[MANUSCRIPTS] [AMERICAN MEDICINE] KERR, JAMES
Medical Day Book 1844-1847 from York, Pennsylvania, Listing Medical Treatments and Pharmaceutical Preparations given by Dr. James W. Kerr
York. January 1844 – April 1847; Daybook; 13 x 8 ¼ inches; half calf and paper-covered boards, 126 ruled leaves plus 2 blank leaves containing 251 manuscript pages written in ink and with partially indistinct ink titling on upper board. Boards and first leaf detached; leather on spine worn away at head and tail and worn along spine and at both joints; some staining to boards; detached leaf with old folds, closed tears and wear along edges. Provenance: three manuscripts receipts dated 1864-1866 and naming James M. Kern as creditor, affixed to front endpapers. Pennsylvania physician James W. Kerr’s medical daybook provides a capsule view of his mid-19th century medical practice in York County. Dr. Kerr’s entries on any particular page in his daybook are brief—month or exact date, name of patient, medicine prescribed and fee charged. The medical preparations he prescribes, written out in Latin, are concise and specific.
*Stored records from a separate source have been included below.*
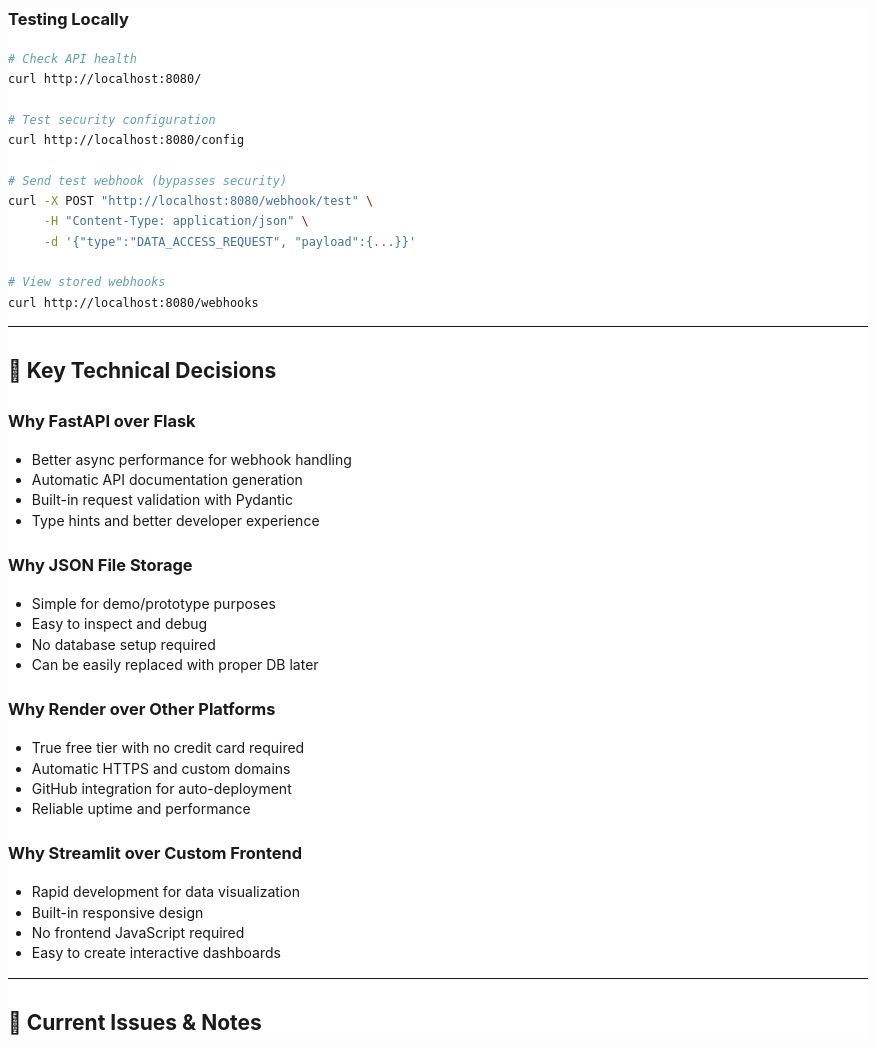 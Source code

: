 ### **Testing Locally**
```bash
# Check API health
curl http://localhost:8080/

# Test security configuration  
curl http://localhost:8080/config

# Send test webhook (bypasses security)
curl -X POST "http://localhost:8080/webhook/test" \
     -H "Content-Type: application/json" \
     -d '{"type":"DATA_ACCESS_REQUEST", "payload":{...}}'

# View stored webhooks
curl http://localhost:8080/webhooks
```

---

## 🔧 Key Technical Decisions

### **Why FastAPI over Flask**
- Better async performance for webhook handling
- Automatic API documentation generation
- Built-in request validation with Pydantic
- Type hints and better developer experience

### **Why JSON File Storage**
- Simple for demo/prototype purposes
- Easy to inspect and debug
- No database setup required
- Can be easily replaced with proper DB later

### **Why Render over Other Platforms**
- True free tier with no credit card required
- Automatic HTTPS and custom domains
- GitHub integration for auto-deployment
- Reliable uptime and performance

### **Why Streamlit over Custom Frontend**
- Rapid development for data visualization
- Built-in responsive design
- No frontend JavaScript required
- Easy to create interactive dashboards

---

## 🚨 Current Issues & Notes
Sometimes he describes a particular treatment or procedure: “Removing placenta $5.00,” “Wife in abortion $2.50,” “Fracture of son’s arm $5.00,” “Attendance to wife in labour; presenting at four hours $10.00.” Some of the York County place names mentioned include Dover, Strinestown, Bottstown, and Frystown. The surnames of Kerr’s patients amply reflect the Pennsylvania-German population living in those places. James W. Kerr (1813-?) a native of Lancaster County, Pennsylvania, descended from Scotch-Irish immigrants. Kerr was schooled at West Nottingham Academy in Maryland and matriculated from Jefferson College in Washington County, Pennsylvania in 1834, and attended the University of Pennsylvania for medical lectures until matriculating from the last institution 1840 Gibson, Biographical History of York County, Pennsylvania (2001 reprint 1886 ed.) p.27.